It has just been created by Lloyds, and as of next Monday you will see it, or rather you will see 631 branches re-badged as TSB branches.
This is the cosmetic part of a more fundamental process of breaking up Lloyds, ordered by the European Commission, to create a bit more choice for customers and more competition for the UK's giant banks.
The reborn TSB already exists as a legal entity, with its own board (though the chairman hasn't yet been chosen).
It is already in charge of its own strategy, and as of the middle of next year it will become properly independent, when it is floated on the stock market.
Not overjoyed
This morning, I interviewed Lloyds' chief executive, Antonio Horta-Osorio, about the the creation of what he described as the eighth biggest bank in the UK, which will have 5 million customers with savings of £25bn, and only 20 fewer branches than Lloyds' famous Halifax network.
In his first television interview since becoming Lloyds' boss in January 2011, he acknowledged (perhaps to state the obvious) that he isn't overjoyed to be reversing the process of UK banks becoming ever more enormous.
"It is quite painful.

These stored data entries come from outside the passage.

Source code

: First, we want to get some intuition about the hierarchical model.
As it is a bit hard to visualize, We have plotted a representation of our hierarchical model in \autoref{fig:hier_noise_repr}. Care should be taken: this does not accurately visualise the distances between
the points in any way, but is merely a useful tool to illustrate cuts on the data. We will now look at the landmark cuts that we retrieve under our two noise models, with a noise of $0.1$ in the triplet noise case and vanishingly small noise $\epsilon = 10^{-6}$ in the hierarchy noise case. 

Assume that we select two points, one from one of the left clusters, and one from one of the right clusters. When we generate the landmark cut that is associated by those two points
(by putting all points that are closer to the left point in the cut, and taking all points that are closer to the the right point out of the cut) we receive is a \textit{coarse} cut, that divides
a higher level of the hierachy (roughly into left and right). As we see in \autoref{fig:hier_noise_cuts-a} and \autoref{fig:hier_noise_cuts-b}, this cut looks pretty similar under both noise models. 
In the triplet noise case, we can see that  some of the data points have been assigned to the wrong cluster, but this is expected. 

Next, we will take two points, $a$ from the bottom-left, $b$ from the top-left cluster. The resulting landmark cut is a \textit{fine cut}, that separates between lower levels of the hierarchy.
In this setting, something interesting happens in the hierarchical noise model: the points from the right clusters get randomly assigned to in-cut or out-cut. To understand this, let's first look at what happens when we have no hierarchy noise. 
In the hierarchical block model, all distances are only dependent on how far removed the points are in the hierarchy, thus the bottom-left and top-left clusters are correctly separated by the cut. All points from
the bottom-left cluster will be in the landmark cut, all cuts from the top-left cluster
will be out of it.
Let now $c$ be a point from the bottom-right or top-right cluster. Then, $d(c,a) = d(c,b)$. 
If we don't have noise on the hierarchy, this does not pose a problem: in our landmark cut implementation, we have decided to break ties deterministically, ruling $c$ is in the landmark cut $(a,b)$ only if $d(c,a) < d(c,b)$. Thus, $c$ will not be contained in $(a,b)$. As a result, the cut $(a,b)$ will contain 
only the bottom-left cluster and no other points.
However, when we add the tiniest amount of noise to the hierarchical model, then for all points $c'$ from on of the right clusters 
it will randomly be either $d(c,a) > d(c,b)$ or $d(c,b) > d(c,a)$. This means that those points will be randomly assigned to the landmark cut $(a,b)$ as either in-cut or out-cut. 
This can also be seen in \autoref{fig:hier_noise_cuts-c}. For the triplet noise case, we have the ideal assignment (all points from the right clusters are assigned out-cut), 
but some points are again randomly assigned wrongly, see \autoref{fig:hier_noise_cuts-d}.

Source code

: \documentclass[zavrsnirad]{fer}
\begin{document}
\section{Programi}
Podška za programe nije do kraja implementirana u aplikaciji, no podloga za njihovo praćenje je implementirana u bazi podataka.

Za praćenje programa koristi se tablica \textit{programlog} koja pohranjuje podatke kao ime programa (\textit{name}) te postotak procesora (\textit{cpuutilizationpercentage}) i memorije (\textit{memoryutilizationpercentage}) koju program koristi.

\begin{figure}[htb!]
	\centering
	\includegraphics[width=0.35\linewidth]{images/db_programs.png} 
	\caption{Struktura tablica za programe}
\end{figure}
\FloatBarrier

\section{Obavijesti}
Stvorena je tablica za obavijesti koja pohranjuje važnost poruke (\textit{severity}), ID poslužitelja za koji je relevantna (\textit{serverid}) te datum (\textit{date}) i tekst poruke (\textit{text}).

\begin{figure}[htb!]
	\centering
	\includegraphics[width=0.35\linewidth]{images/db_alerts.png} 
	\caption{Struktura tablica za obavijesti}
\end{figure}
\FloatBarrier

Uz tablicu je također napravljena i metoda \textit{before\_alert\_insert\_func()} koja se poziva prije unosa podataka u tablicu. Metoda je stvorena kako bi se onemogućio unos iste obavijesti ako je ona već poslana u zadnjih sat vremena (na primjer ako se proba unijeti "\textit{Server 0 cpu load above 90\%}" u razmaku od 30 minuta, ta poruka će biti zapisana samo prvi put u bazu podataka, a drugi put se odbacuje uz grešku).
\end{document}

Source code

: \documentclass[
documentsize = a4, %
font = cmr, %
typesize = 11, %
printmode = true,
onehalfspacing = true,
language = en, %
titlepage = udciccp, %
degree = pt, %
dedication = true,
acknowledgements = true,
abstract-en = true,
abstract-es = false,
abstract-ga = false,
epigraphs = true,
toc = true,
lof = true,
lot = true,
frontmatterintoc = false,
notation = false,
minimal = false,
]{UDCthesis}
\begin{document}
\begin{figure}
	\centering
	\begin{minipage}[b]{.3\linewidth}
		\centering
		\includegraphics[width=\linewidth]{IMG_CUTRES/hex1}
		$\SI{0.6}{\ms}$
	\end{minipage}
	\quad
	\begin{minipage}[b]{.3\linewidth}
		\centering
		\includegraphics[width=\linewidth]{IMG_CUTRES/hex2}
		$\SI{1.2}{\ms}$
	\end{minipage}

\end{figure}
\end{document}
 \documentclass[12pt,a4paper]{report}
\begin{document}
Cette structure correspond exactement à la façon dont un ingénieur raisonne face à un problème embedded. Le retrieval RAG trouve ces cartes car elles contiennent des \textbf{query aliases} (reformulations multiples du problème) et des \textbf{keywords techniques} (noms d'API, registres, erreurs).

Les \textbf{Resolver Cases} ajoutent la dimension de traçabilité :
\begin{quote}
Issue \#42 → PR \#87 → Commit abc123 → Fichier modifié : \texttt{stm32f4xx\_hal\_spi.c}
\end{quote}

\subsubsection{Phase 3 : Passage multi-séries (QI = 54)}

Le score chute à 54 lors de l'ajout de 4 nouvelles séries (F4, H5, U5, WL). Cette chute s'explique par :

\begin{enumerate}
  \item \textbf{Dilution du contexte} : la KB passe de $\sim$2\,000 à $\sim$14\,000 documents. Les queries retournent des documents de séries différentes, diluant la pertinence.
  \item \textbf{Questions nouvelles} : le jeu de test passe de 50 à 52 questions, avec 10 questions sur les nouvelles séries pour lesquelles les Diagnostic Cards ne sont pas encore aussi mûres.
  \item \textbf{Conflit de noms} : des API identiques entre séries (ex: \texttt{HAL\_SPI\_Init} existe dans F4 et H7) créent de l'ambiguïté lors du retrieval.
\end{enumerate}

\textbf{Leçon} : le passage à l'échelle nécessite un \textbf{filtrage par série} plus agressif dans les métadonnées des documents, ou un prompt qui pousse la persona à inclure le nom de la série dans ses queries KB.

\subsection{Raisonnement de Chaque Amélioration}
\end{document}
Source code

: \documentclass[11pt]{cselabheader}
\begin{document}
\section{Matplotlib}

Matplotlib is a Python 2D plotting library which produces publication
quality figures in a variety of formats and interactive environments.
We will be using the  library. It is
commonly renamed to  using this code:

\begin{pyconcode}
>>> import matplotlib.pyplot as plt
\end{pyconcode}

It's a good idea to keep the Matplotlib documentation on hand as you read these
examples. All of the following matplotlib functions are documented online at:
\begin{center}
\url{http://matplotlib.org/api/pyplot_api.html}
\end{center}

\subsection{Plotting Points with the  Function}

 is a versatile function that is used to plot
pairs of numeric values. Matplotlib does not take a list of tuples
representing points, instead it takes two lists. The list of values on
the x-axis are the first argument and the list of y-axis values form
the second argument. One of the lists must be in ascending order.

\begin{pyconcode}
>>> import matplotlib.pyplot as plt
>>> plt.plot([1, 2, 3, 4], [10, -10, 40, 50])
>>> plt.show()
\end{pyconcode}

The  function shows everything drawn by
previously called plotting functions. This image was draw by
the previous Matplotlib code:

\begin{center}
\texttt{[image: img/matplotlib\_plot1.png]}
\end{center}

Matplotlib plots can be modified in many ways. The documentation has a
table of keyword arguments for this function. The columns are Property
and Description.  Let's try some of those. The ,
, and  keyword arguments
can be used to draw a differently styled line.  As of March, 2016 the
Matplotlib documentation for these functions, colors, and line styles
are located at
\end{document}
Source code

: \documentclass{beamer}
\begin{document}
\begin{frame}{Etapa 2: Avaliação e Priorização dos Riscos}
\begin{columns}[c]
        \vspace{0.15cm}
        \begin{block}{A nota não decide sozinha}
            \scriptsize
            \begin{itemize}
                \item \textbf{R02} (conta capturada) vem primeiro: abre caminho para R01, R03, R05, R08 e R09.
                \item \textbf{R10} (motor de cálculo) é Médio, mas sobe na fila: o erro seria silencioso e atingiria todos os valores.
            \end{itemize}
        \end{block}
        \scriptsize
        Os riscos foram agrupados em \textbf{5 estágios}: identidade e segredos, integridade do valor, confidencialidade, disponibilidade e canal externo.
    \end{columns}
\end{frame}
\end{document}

Lloyds has 30 million customers as a whole, therefore to lose 5 million customers is to lose a sixth of the total, which is quite important" he told me.
"And in terms of branches we have 3000, so to lose 630 is to lose slightly more than a sixth".
And making a new bank - with all its vital IT and expensive infrastructure - is not cheap. "We expect this to cost us between £1.3bn and £1.5bn pre-tax, which is the cost of setting up the whole bank - because as of 9th September the bank will be operating absolutely independently on the high street", he said.
There is something rather odd about the idea that as of next Monday, many millions of Lloyds customers will find themselves cast out into the TSB.
Shouldn't they worry that their savings will be more at risk in a smaller, younger bank?
"I don't think so", Mr Horta-Osorio said. "The bank has probably the highest capital ratio on a clean basis in the UK," (which means it has a big buffer against potential losses).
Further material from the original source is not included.